The PTU began this eviction defense work staging a multiday eviction watch in support of a couple who were being evicted by a landlord they lived with, where members of the community came together and stayed several days in front of the house to ensure that the landlord did not try to remove the family and change the locks.
The LA Tenants Union, also part of ATUN, faces a unique challenge: coordinating efforts across a large and traffic-clogged city with a wide variety of tenant issues. Initially, the group concentrated mostly on organizing tenants into autonomous local organizations capable of catering to their tenants’ specific needs. With COVID, however, everything changed. As evictions increased, union membership grew from 300 to 3,000.
Los Angeles activists spent much of last summer fighting illegal evictions. Although the law prevents anyone except a sheriff with a writ of possession from carrying out an eviction, many landlords began to change locks and evict without due process. Legally, tenants are allowed to break the lock and move back in when this happens, but many of them do not know this and are too afraid of violence from their landlord or the police to exercise their rights. “Even though it’s an entirely civil matter, [the police] will side with the landlord,” explained Colin Stevens, an activist with the LA Tenants Union. In response, the union mobilized to get people on scene and resist the police until the issue went far enough up the chain of command that someone realized the illegality of the eviction and called off the cops. After a summer of resistance, the police have begun to realize they cannot actually assist with illegal evictions with impunity.
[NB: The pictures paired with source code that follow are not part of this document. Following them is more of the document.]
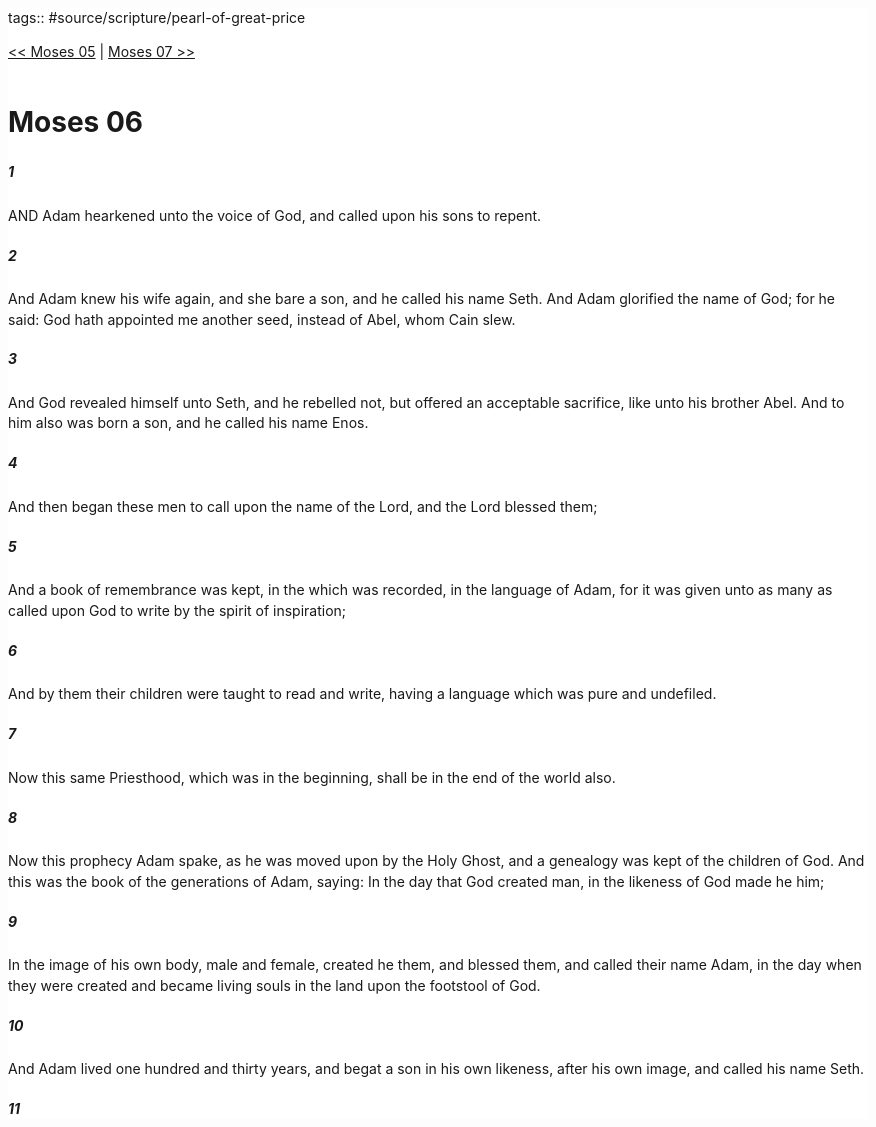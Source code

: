 tags:: #source/scripture/pearl-of-great-price

[<< Moses 05](/Pearl_of_Great_Price/01_Moses/Moses_05.md) | [Moses 07 >>](/Pearl_of_Great_Price/01_Moses/Moses_07.md)

# Moses 06

##### 1

AND Adam hearkened unto the voice of God, and called upon his sons to repent.

##### 2

And Adam knew his wife again, and she bare a son, and he called his name Seth. And Adam glorified the name of God; for he said: God hath appointed me another seed, instead of Abel, whom Cain slew.

##### 3

And God revealed himself unto Seth, and he rebelled not, but offered an acceptable sacrifice, like unto his brother Abel. And to him also was born a son, and he called his name Enos.

##### 4

And then began these men to call upon the name of the Lord, and the Lord blessed them;

##### 5

And a book of remembrance was kept, in the which was recorded, in the language of Adam, for it was given unto as many as called upon God to write by the spirit of inspiration;

##### 6

And by them their children were taught to read and write, having a language which was pure and undefiled.

##### 7

Now this same Priesthood, which was in the beginning, shall be in the end of the world also.

##### 8

Now this prophecy Adam spake, as he was moved upon by the Holy Ghost, and a genealogy was kept of the children of God. And this was the book of the generations of Adam, saying: In the day that God created man, in the likeness of God made he him;

##### 9

In the image of his own body, male and female, created he them, and blessed them, and called their name Adam, in the day when they were created and became living souls in the land upon the footstool of God.

##### 10

And Adam lived one hundred and thirty years, and begat a son in his own likeness, after his own image, and called his name Seth.

##### 11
Philadelphia’s combination of tactics — from squatting to protest encampments — paid big dividends. By the end of October, the city agreed to establish a land trust with over 60 housing units in exchange for disbanding the encampments. The city also committed to amnesty for squatters, a commissioned study on the effects of public land transfers in poor and historically Black neighborhoods, and a cessation of evictions without a court order.
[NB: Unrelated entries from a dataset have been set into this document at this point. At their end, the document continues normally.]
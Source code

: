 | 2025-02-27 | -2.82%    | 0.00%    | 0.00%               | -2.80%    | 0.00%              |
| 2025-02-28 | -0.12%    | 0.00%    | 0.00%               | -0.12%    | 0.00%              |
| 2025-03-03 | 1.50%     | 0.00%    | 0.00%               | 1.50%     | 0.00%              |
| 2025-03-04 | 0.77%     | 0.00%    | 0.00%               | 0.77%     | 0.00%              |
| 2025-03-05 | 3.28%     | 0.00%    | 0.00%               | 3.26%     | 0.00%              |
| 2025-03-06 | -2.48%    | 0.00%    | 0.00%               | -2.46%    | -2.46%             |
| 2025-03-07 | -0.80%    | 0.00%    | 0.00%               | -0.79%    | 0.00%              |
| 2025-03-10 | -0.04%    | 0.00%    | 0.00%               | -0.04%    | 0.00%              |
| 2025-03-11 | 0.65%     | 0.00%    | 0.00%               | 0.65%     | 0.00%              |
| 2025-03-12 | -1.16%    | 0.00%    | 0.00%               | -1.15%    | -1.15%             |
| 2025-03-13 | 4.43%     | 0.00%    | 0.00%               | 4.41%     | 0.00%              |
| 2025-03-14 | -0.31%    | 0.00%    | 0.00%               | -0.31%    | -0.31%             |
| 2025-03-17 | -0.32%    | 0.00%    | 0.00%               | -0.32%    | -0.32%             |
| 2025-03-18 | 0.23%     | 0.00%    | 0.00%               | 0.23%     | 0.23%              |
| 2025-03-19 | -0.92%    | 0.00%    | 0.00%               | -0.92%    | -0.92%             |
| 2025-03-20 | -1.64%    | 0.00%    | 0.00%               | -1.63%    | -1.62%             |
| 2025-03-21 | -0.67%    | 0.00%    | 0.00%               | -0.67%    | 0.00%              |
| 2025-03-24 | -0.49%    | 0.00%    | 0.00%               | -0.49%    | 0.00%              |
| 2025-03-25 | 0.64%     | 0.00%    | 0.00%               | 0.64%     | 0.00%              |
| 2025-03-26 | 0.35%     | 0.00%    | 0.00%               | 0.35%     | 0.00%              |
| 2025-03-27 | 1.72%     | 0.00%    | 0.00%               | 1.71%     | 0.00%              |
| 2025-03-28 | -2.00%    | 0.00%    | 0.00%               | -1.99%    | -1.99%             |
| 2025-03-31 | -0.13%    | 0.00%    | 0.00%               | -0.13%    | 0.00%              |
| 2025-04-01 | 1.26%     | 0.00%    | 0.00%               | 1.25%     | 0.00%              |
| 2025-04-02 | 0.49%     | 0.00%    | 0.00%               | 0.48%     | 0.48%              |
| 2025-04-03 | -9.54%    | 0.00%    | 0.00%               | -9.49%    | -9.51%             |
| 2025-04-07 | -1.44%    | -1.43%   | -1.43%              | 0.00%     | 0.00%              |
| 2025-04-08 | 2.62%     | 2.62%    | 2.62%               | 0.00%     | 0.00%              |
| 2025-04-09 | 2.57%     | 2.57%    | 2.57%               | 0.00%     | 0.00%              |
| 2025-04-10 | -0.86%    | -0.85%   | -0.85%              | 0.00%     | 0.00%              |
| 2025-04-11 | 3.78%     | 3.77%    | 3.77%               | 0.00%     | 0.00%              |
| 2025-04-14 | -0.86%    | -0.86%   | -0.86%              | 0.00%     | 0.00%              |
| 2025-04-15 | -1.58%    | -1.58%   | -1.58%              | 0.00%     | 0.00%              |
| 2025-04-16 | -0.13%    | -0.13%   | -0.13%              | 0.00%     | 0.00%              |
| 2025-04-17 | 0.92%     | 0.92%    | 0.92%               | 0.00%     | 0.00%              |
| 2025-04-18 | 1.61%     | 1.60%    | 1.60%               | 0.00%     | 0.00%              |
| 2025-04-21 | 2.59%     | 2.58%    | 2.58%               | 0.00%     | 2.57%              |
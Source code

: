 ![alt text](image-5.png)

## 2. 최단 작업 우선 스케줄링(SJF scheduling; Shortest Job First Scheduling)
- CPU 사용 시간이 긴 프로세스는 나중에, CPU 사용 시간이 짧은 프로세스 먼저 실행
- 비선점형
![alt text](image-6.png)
“A lot of it was just timing,” Cunningham says. Philadelphia’s white mayor was wary of sending the police to violently disband a majority-Black encampment during the summer of Black Lives Matter, which helped the encampments last long enough to bring the city to the negotiating table.
Activists also controlled the narrative. When the mainstream media tried demonizing the movement with tales of overdoses and violence within the encampments, activists like Cunningham were able to contextualize it. “Yeah, that happens every day,” he would respond. “That’s what we’re talking about. It wouldn’t happen if they had housing.”
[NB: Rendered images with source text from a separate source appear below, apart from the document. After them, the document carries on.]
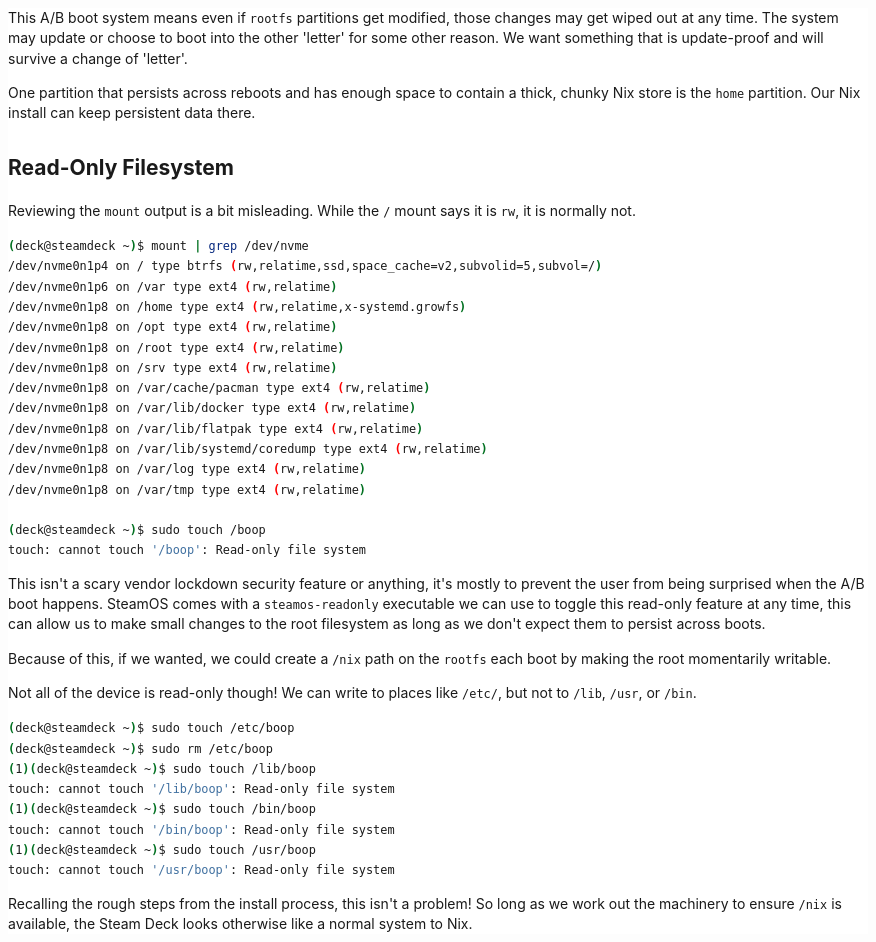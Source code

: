 This A/B boot system means even if `rootfs` partitions get modified, those changes may get wiped out at any time. The system may update or choose to boot into the other 'letter' for some other reason. We want something that is update-proof and will survive a change of 'letter'.

One partition that persists across reboots and has enough space to contain a thick, chunky Nix store is the `home` partition. Our Nix install can keep persistent data there.


## Read-Only Filesystem

Reviewing the `mount` output is a bit misleading. While the `/` mount says it is `rw`, it is normally not.

```bash
(deck@steamdeck ~)$ mount | grep /dev/nvme
/dev/nvme0n1p4 on / type btrfs (rw,relatime,ssd,space_cache=v2,subvolid=5,subvol=/)
/dev/nvme0n1p6 on /var type ext4 (rw,relatime)
/dev/nvme0n1p8 on /home type ext4 (rw,relatime,x-systemd.growfs)
/dev/nvme0n1p8 on /opt type ext4 (rw,relatime)
/dev/nvme0n1p8 on /root type ext4 (rw,relatime)
/dev/nvme0n1p8 on /srv type ext4 (rw,relatime)
/dev/nvme0n1p8 on /var/cache/pacman type ext4 (rw,relatime)
/dev/nvme0n1p8 on /var/lib/docker type ext4 (rw,relatime)
/dev/nvme0n1p8 on /var/lib/flatpak type ext4 (rw,relatime)
/dev/nvme0n1p8 on /var/lib/systemd/coredump type ext4 (rw,relatime)
/dev/nvme0n1p8 on /var/log type ext4 (rw,relatime)
/dev/nvme0n1p8 on /var/tmp type ext4 (rw,relatime)

(deck@steamdeck ~)$ sudo touch /boop
touch: cannot touch '/boop': Read-only file system
```

This isn't a scary vendor lockdown security feature or anything, it's mostly to prevent the user from being surprised when the A/B boot happens. SteamOS comes with a `steamos-readonly` executable we can use to toggle this read-only feature at any time, this can allow us to make small changes to the root filesystem as long as we don't expect them to persist across boots.

Because of this, if we wanted, we could create a `/nix` path on the `rootfs` each boot by making the root momentarily writable.

Not all of the device is read-only though! We can write to places like `/etc/`, but not to `/lib`, `/usr`, or `/bin`.

```bash
(deck@steamdeck ~)$ sudo touch /etc/boop
(deck@steamdeck ~)$ sudo rm /etc/boop
(1)(deck@steamdeck ~)$ sudo touch /lib/boop
touch: cannot touch '/lib/boop': Read-only file system
(1)(deck@steamdeck ~)$ sudo touch /bin/boop
touch: cannot touch '/bin/boop': Read-only file system
(1)(deck@steamdeck ~)$ sudo touch /usr/boop
touch: cannot touch '/usr/boop': Read-only file system
```

Recalling the rough steps from the install process, this isn't a problem! So long as we work out the machinery to ensure `/nix` is available, the Steam Deck looks otherwise like a normal system to Nix.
Eventually, the neighborhood association for the luxury dwellings surrounding Benjamin Franklin Parkway came around with an op-ed that, along with calls for the dismantling of the encampment, demanded permanent housing for its inhabitants.
ATUN looks poised to be a foundation of coordinating local work nationally, taking those experiences and pulling out lessons that can apply to other cities.
“We exist to support tenant unions in growing, and more and more people becoming members of tenant unions, and more people organizing their buildings,” says Afinogenov, and that longer-term coordination can shift the balance of power. As they help to support the building of tenant unions on a ground-up model, the power of tactics like rent strikes begin to escalate and can confront the looming rental crisis. With a lot of uncertainty in 2021, this wide scale coordination of direct action and willingness to organize tenants at the site of their housing can be a solution to halting another housing collapse.